第22話 花火大会
大きなマンションの窓から、花火が綺麗に見えた。颯太も起きて嬉しそうに、たまに怖がりながら眺めていた。
類斗たちとした花火を思い出す。自転車ででかけた時のことも。自転車しか乗れなかったのに、いまは車も運転して働いてる。
バン……バン……
打ち上がる花火たち。花の様に舞っては、ひらひらと消えていく。青色の花火が上がって、さらにその花火が伸びていき、金色の花火に変わって消えた。
花火を一緒にした公園。大きな滑り台があって、そこで鬼ごっこするのが楽しかった。地元に戻った時、颯太を連れて行こうかとも思うけど思い出が多すぎて連れて行っていない。

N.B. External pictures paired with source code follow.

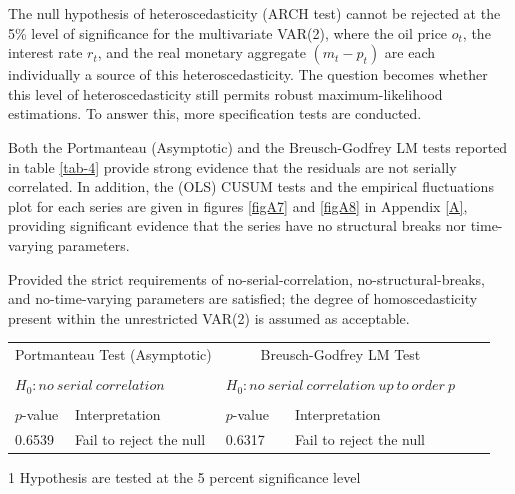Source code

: \documentclass[11pt,preprint, authoryear]{elsarticle}
\let\origtable\table
\let\endorigtable\endtable
\renewenvironment{table}[1][2] {
    \expandafter\origtable\expandafter[H]
} {
    \endorigtable
}
\numberwithin{equation}{section}
\numberwithin{figure}{section}
\numberwithin{table}{section}
\begin{document}
The null hypothesis of heteroscedasticity (ARCH test) cannot be rejected
at the 5\% level of significance for the multivariate VAR(2), where the
oil price \(o_t\), the interest rate \(r_t\), and the real monetary
aggregate \((m_t-p_t)\) are each individually a source of this
heteroscedasticity. The question becomes whether this level of
heteroscedasticity still permits robust maximum-likelihood estimations.
To answer this, more specification tests are conducted.

Both the Portmanteau (Asymptotic) and the Breusch-Godfrey LM tests
reported in table \ref{tab-4} provide strong evidence that the residuals
are not serially correlated. In addition, the (OLS) CUSUM tests and the
empirical fluctuations plot for each series are given in figures
\ref{figA7} and \ref{figA8} in Appendix \ref{A}, providing significant
evidence that the series have no structural breaks nor time-varying
parameters.

Provided the strict requirements of no-serial-correlation,
no-structural-breaks, and no-time-varying parameters are satisfied; the
degree of homoscedasticity present within the unrestricted VAR(2) is
assumed as acceptable.

\begin{table}[t]
\caption{Tests for serial correlation unrestricted VAR(2)'s resduals.}
\begin{center}
\begin{threeparttable}[b]
\begin{tabular}{@{}llllll@{}}
\toprule
\multicolumn{2}{c}{Portmanteau Test (Asymptotic)}&
\multicolumn{2}{c}{Breusch-Godfrey LM Test}
\\
\cmidrule(l){1-2}
\cmidrule(l){3-4}
\\
\multicolumn{2}{l}{$H_0:no \ serial\ correlation$}&
\multicolumn{2}{l}{$H_0:no \ serial\ correlation \ up \ to \ order \ p$}&
\\ \\
\multicolumn{1}{l}{$p$-value\tnote{1}}&
\multicolumn{1}{l}{Interpretation}&
\multicolumn{1}{l}{$p$-value}&
\multicolumn{1}{l}{Interpretation}&
\\   
\midrule    
0.6539 & Fail to reject the null  & 
0.6317 & Fail to reject the null \\
\bottomrule
\end{tabular}
\begin{tablenotes}
    \item[1] Hypothesis are tested at the 5 percent significance level
  \end{tablenotes}
  \end{threeparttable}
\label{tab-4}
\end{center}
\end{table}
\end{document}
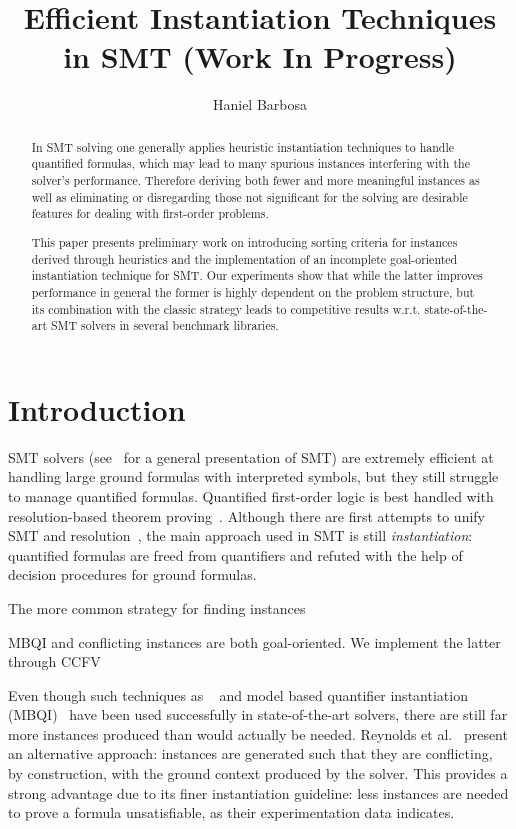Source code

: \message{ !name(main.tex)}\documentclass{easychair}
\title{Efficient Instantiation Techniques in SMT (Work In Progress)}
\author{Haniel Barbosa}
\institute{LORIA, INRIA, Universit\'{e} de Lorraine, Nancy, France
  \\ \email{Haniel.Barbosa@inria.fr}
}
\begin{document}


\maketitle

\begin{abstract}
In SMT solving one generally applies heuristic instantiation
techniques to handle quantified formulas, which may lead to many
spurious instances interfering with the solver's performance.
Therefore deriving both fewer and more meaningful instances as well
as eliminating or disregarding those not significant for the solving
are desirable features for dealing with first-order problems.

This paper presents preliminary work on introducing sorting criteria
for instances derived through heuristics and the implementation of an
incomplete goal-oriented instantiation technique for SMT. Our
experiments show that while the latter improves performance in general
the former is highly dependent on the problem structure, but its
combination with the classic strategy leads to competitive results
w.r.t. state-of-the-art SMT solvers in several benchmark libraries.
\end{abstract}

\section{Introduction}
\label{sec:intro}

SMT solvers (see~\cite{Barret2009} for a general presentation of SMT)
are extremely efficient at handling large ground formulas with
interpreted symbols, but they still struggle to manage quantified
formulas.  Quantified first-order logic is best handled with
resolution-based theorem
proving~\cite{Bachmair1994,Nieuwenhuis2001-har}. Although there are
first attempts to unify SMT and resolution~\cite{deMoura2008}, the
main approach used in SMT is still \emph{instantiation}: quantified
formulas are freed from quantifiers and refuted with the help of
decision procedures for ground formulas.

The more common strategy for finding instances


MBQI and conflicting instances are both goal-oriented. We implement
the latter through CCFV

Even though such techniques as
{\ematch}~\cite{Detlefs2005} and model based quantifier instantiation
(MBQI)~\cite{Ge2009} have been used successfully in state-of-the-art
solvers, there are still far more instances produced than would actually be
needed.  Reynolds et al.~\cite{Reynolds2014} present an alternative
approach: instances are generated such that they are conflicting, by
construction, with the ground context produced by the solver.  This provides a
strong advantage due to its finer instantiation guideline: less instances
are needed to prove a formula unsatisfiable, as their experimentation data
indicates.
\end{document}
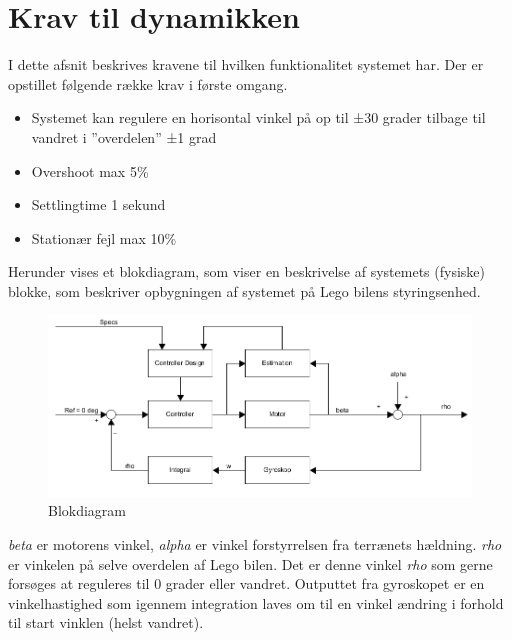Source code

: \section{Krav til dynamikken}

I dette afsnit beskrives kravene til hvilken funktionalitet systemet har. Der er opstillet følgende række krav i første omgang.
\begin{itemize}
	\item Systemet kan regulere en horisontal vinkel på op til ±30 grader tilbage til vandret i ”overdelen” ±1 grad
	\item Overshoot max 5\%
	\item Settlingtime 1 sekund 
	\item Stationær fejl max 10\%  
	
\end{itemize}



Herunder vises et blokdiagram, som viser en beskrivelse af systemets (fysiske) blokke, som beskriver opbygningen af systemet på Lego bilens styringsenhed. 


\begin{figure}[H]
	\centering
	\includegraphics[width = 400 pt]{figur/blokdiagram.png}
	\caption{Blokdiagram}
	\label{fig:Blokdiagram}
\end{figure}

\textit{beta} er motorens vinkel,\textit{ alpha} er vinkel forstyrrelsen fra terrænets hældning. \textit{rho} er vinkelen på selve overdelen af Lego bilen. Det er denne vinkel \textit{rho} som gerne forsøges at reguleres til 0 grader eller vandret. Outputtet fra gyroskopet er en vinkelhastighed som igennem integration laves om til en vinkel ændring i forhold til start vinklen (helst vandret). 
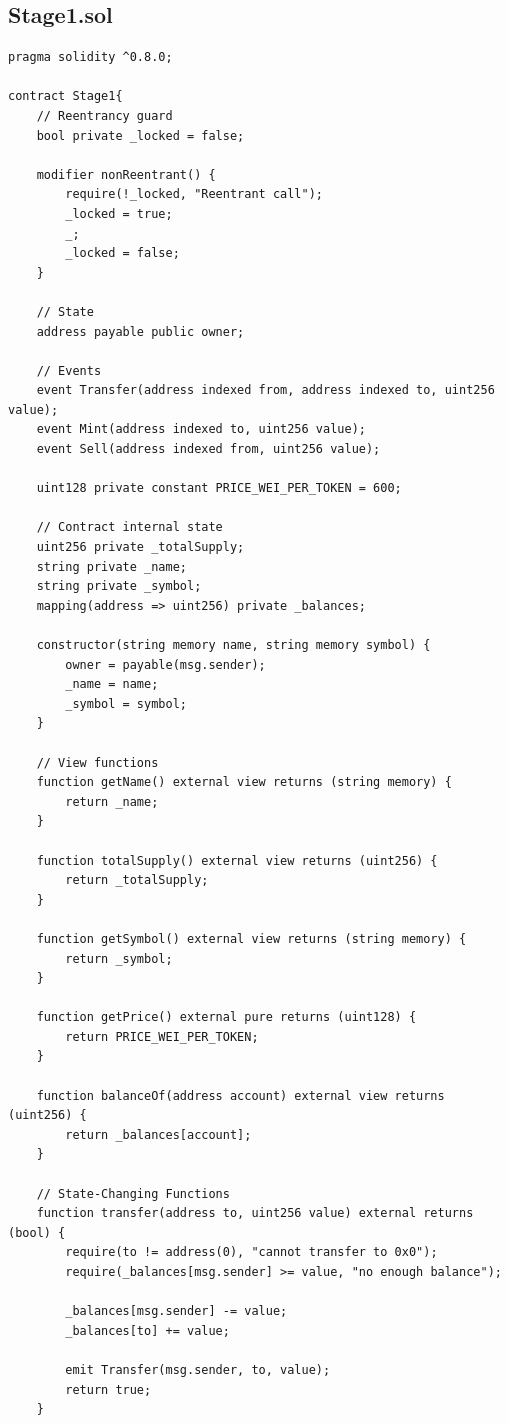 \documentclass[10pt,a4paper]{article}
\begin{document}
\subsection*{Stage1.sol}
\begin{lstlisting}[caption={Stage1.sol}]
pragma solidity ^0.8.0;

contract Stage1{
    // Reentrancy guard
    bool private _locked = false;
    
    modifier nonReentrant() {
        require(!_locked, "Reentrant call");
        _locked = true;
        _;
        _locked = false;
    }
    
    // State 
    address payable public owner;
    
    // Events
    event Transfer(address indexed from, address indexed to, uint256 value);
    event Mint(address indexed to, uint256 value);
    event Sell(address indexed from, uint256 value);

    uint128 private constant PRICE_WEI_PER_TOKEN = 600;

    // Contract internal state
    uint256 private _totalSupply;
    string private _name;
    string private _symbol;
    mapping(address => uint256) private _balances;

    constructor(string memory name, string memory symbol) {
        owner = payable(msg.sender);
        _name = name;
        _symbol = symbol;
    }

    // View functions
    function getName() external view returns (string memory) {
        return _name;
    }

    function totalSupply() external view returns (uint256) {
        return _totalSupply;
    }

    function getSymbol() external view returns (string memory) {
        return _symbol;
    }

    function getPrice() external pure returns (uint128) {
        return PRICE_WEI_PER_TOKEN;
    }

    function balanceOf(address account) external view returns (uint256) {
        return _balances[account];
    }

    // State-Changing Functions
    function transfer(address to, uint256 value) external returns (bool) {
        require(to != address(0), "cannot transfer to 0x0");
        require(_balances[msg.sender] >= value, "no enough balance");

        _balances[msg.sender] -= value;
        _balances[to] += value;

        emit Transfer(msg.sender, to, value);
        return true;
    }


\end{lstlisting}
\end{document}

まだ明るい中、花火したなあ。ふざけて振り回すけど、危なくない様に気遣っている類斗にわたしはすぐに気づいた。楽しそうにするから、わたしまで楽しくなった。類斗は覚えてないかもしれないけど、ふたりでしゃがんで並んで花火をしたことわたしはドキドキして仕方なかった。肩が触れそうで、花火に集中できなくて……。このまま時が止まれば良いなって願ったぐらい。
バレンタインデーも、ホワイトデーも。類斗覚えてる?
お母さんと作ったチョコもクッキーも、どれだけドキドキして渡したか。類斗がおばちゃんと選んでくれた可愛い雑貨、どれだけ大事にしたか。今も、あの小さなハンカチ持ってるんやから。って恥ずすぎて類斗にさえ見せたことないけど。小さな鏡やポーチも。類斗がくれるものは全てすぐに宝物になる。どんなに些細なものでも。
類斗は覚えてくれてるんかな……?
そろそろ、花火が終わりかけているのか、打ち上がる勢いが増していく。颯太は夢中で眺めている。最後に、いっぽんの花火が打ち上がり、うんと高い場所で弾けてキラキラとした花火に変わり最後は青色の花がふたつ現れてどこかに消えた。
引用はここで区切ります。